HarHarVeryFunny 10/29/2025|
If you can get the AST output into a text file, then it should be easy to convert it to the DOT input that GraphViz takes, which at heart is just a list of node connections (A -> B).
housel 10/29/2025||
"clang -Xclang -ast-dump=json" will take you partway there.
frumiousirc 10/30/2025||
The issue is to make sense of the incredibly detailed AST to answer various questions about the code base. For example, how to make an information flow graph that shows what functions read and write what variables in a set of C++ classes.
HarHarVeryFunny 10/31/2025||
This sounds like it might be a good use case for one of the LLM coding tools.

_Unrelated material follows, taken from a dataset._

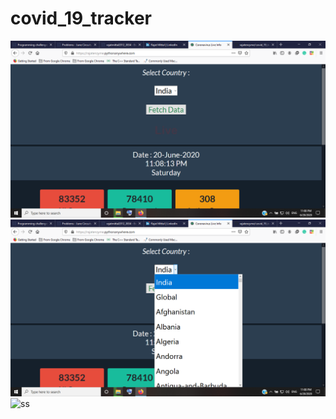 # covid_19_tracker


![ss](https://github.com/rajatenzyme/covid_19_tracker/blob/master/Screenshot%20(30).png)
![ss](https://github.com/rajatenzyme/covid_19_tracker/blob/master/Screenshot%20(32).png)
![ss]()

A pure AST wouldn't even have that information - it'd have the syntax, but not the semantics.

frumiousirc 11/1/2025||
I had tried this with the previous versions of sonnet and gemini pro. Sonnet's context, back then, could not hold the full source I was working on. Reducing the context did allow it produce a graph. Both LLMs produced graphs with enough omissions and errors to make the result not useful. In the end, I wrote an interpreter based on libclang to provide the semantics I needed for my particular case. That was not trivial for me (I have decades of experience with s/w dev, working with graphs, etc - but not compiler development). And I used LLM's help to do the development. The new type of semantics would require hard-coding new AST interpreter and graph construction. Repeating that all today with the better LLMs and after more practice driving them might produce something with less effort / more flexibility.

In any case, this experience gave me a new appreciation for compiler developers!